* WHAT THE EXERCISE ASKS *
In the entries below, begin at the line with "then $P(B|A)=1$ and $P(A|B)=P(A)/P(B)$." and stop after the line with "A typical multidimensional"; output those lines exactly and omit the pictures.

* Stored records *

◆ ◆ ◆ ◆ ◆ ◆ ◆

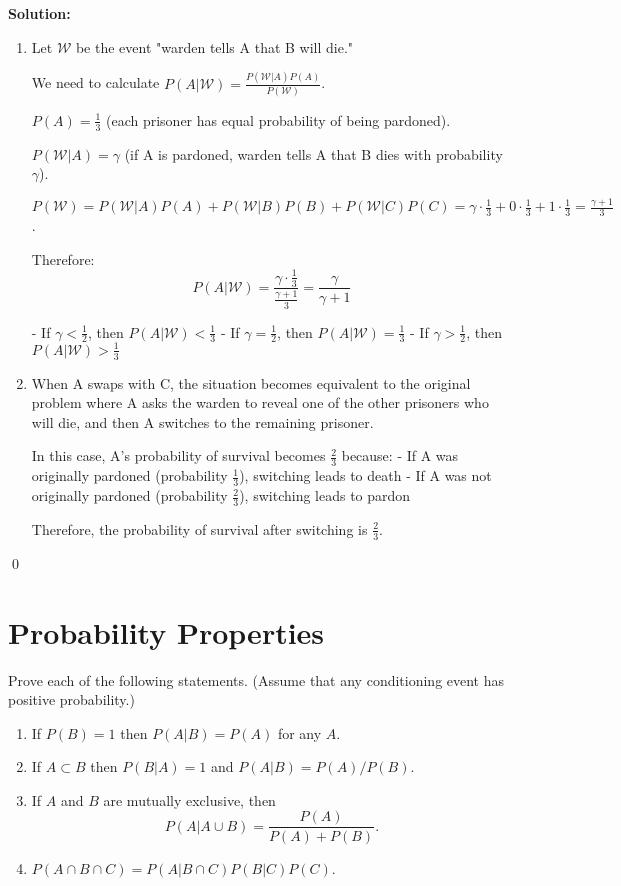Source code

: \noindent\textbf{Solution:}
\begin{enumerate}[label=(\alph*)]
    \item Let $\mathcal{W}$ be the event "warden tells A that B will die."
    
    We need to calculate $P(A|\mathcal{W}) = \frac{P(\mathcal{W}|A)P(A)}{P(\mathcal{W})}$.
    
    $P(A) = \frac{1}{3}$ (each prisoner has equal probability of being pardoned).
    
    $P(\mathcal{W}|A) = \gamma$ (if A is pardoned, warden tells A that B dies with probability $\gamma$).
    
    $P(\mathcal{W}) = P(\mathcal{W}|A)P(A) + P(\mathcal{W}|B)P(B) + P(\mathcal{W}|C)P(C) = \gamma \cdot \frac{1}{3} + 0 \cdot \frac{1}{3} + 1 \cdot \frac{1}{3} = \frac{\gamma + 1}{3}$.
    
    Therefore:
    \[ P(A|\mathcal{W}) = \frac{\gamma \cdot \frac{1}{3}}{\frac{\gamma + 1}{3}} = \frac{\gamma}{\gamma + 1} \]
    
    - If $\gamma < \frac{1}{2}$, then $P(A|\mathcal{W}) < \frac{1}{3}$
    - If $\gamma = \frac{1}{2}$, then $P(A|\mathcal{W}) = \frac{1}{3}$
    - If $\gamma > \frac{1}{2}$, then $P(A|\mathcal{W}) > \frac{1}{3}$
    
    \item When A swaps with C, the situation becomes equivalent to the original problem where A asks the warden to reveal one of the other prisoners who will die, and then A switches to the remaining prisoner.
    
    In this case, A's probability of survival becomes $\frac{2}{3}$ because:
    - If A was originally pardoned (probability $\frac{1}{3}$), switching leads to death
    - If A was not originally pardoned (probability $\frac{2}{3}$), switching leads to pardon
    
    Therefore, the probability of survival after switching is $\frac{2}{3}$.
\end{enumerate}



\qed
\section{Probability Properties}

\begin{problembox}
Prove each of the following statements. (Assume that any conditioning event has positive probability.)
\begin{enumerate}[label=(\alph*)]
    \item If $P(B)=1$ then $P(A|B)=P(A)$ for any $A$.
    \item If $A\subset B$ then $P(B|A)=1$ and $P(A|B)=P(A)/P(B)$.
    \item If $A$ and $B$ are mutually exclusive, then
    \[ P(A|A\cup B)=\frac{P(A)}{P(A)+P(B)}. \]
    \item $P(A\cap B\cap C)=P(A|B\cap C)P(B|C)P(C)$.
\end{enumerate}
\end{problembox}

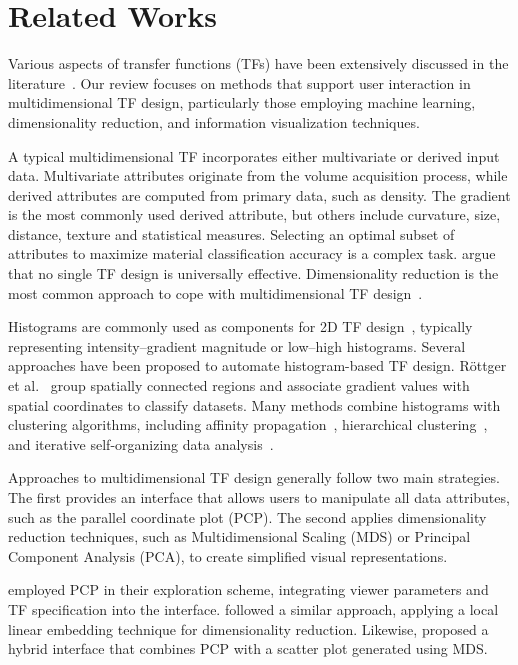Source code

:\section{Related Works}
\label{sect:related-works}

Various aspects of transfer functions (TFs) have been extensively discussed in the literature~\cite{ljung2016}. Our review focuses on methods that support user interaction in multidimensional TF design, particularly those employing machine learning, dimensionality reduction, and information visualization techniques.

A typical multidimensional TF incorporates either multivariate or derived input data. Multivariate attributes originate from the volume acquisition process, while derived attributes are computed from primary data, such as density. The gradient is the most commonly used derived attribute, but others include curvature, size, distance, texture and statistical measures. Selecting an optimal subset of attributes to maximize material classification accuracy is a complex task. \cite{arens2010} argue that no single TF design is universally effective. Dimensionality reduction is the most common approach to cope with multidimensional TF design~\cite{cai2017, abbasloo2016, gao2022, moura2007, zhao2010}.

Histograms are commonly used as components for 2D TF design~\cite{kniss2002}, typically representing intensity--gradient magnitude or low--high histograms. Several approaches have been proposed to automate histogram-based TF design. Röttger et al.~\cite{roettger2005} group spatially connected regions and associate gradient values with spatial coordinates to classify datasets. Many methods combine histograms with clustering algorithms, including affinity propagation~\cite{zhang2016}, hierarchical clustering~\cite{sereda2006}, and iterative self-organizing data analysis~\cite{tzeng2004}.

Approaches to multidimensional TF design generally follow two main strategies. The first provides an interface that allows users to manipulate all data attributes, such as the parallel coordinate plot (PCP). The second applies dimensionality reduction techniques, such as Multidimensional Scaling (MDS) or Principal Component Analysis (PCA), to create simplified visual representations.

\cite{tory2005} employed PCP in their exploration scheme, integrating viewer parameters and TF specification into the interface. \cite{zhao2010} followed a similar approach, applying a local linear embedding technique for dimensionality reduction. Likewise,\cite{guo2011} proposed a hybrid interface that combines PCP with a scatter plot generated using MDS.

◆ ◆ ◆ ◆ ◆ ◆ ◆

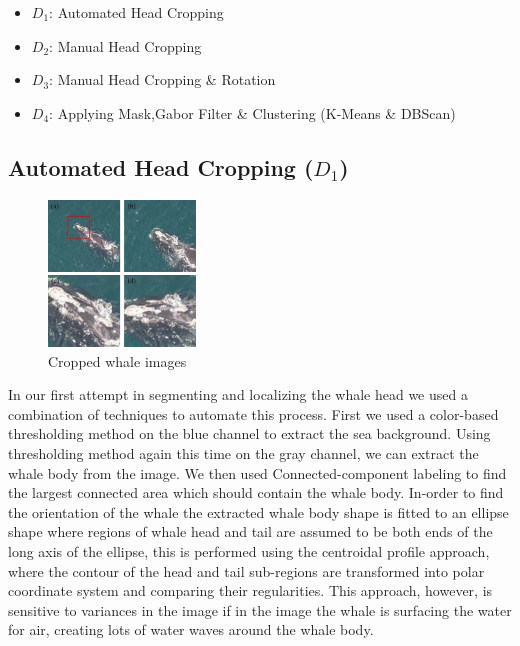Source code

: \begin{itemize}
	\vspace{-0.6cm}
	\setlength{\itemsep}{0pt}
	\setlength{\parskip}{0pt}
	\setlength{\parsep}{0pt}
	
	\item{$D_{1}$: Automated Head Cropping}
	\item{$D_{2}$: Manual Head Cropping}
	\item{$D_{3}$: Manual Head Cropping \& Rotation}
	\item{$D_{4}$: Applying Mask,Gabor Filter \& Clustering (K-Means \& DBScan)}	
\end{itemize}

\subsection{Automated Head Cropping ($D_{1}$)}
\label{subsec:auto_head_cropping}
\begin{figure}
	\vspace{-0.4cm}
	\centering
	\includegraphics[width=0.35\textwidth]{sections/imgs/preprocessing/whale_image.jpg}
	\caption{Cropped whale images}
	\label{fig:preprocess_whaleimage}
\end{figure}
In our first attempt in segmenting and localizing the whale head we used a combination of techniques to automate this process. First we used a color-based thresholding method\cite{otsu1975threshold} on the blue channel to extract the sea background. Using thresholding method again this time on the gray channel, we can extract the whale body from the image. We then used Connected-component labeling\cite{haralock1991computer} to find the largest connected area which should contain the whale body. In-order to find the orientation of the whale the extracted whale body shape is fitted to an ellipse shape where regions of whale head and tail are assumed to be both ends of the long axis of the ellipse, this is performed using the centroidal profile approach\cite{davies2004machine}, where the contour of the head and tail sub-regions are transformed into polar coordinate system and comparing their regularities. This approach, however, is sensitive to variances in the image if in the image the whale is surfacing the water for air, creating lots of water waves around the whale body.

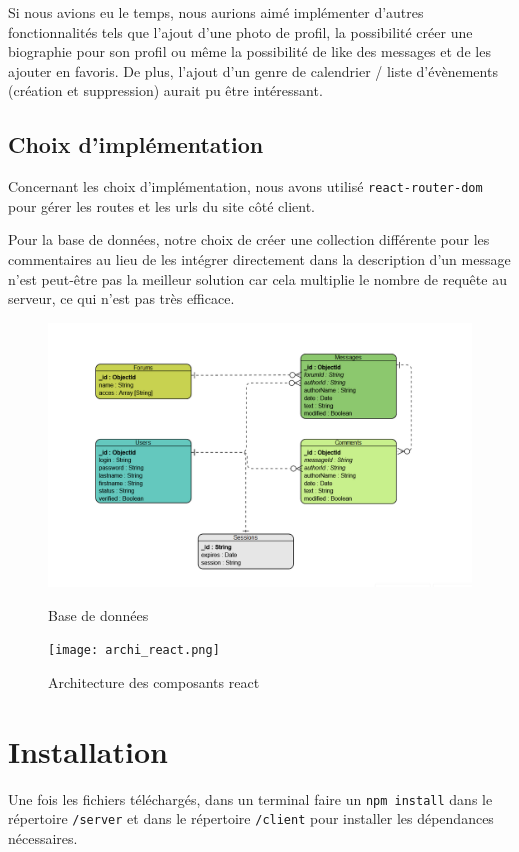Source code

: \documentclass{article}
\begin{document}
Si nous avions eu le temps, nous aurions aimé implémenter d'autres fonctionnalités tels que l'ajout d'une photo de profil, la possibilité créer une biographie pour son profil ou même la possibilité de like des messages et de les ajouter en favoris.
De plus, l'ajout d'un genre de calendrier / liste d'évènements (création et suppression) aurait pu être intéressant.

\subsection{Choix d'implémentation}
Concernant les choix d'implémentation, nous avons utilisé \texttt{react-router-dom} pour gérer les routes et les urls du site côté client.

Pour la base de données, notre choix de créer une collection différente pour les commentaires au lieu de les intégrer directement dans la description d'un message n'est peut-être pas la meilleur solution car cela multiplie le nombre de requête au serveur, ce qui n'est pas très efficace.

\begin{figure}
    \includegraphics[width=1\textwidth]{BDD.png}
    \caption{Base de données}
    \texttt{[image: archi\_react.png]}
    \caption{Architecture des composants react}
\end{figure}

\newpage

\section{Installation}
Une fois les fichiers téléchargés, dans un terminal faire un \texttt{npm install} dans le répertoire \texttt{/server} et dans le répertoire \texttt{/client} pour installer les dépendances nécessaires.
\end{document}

◆ ◆ ◆ ◆ ◆ ◆ ◆

* PROBLEM SOLUTION *
    \item If $A\subset B$ then $P(B|A)=1$ and $P(A|B)=P(A)/P(B)$.
    \item If $A$ and $B$ are mutually exclusive, then
    \[ P(A|A\cup B)=\frac{P(A)}{P(A)+P(B)}. \]
    \item $P(A\cap B\cap C)=P(A|B\cap C)P(B|C)P(C)$.
\end{enumerate}
\end{problembox}

Source code

:\section{Related Works}
\label{sect:related-works}

Various aspects of transfer functions (TFs) have been extensively discussed in the literature~\cite{ljung2016}. Our review focuses on methods that support user interaction in multidimensional TF design, particularly those employing machine learning, dimensionality reduction, and information visualization techniques.

A typical multidimensional TF incorporates either multivariate or derived input data. Multivariate attributes originate from the volume acquisition process, while derived attributes are computed from primary data, such as density. The gradient is the most commonly used derived attribute, but others include curvature, size, distance, texture and statistical measures. Selecting an optimal subset of attributes to maximize material classification accuracy is a complex task. \cite{arens2010} argue that no single TF design is universally effective. Dimensionality reduction is the most common approach to cope with multidimensional TF design~\cite{cai2017, abbasloo2016, gao2022, moura2007, zhao2010}.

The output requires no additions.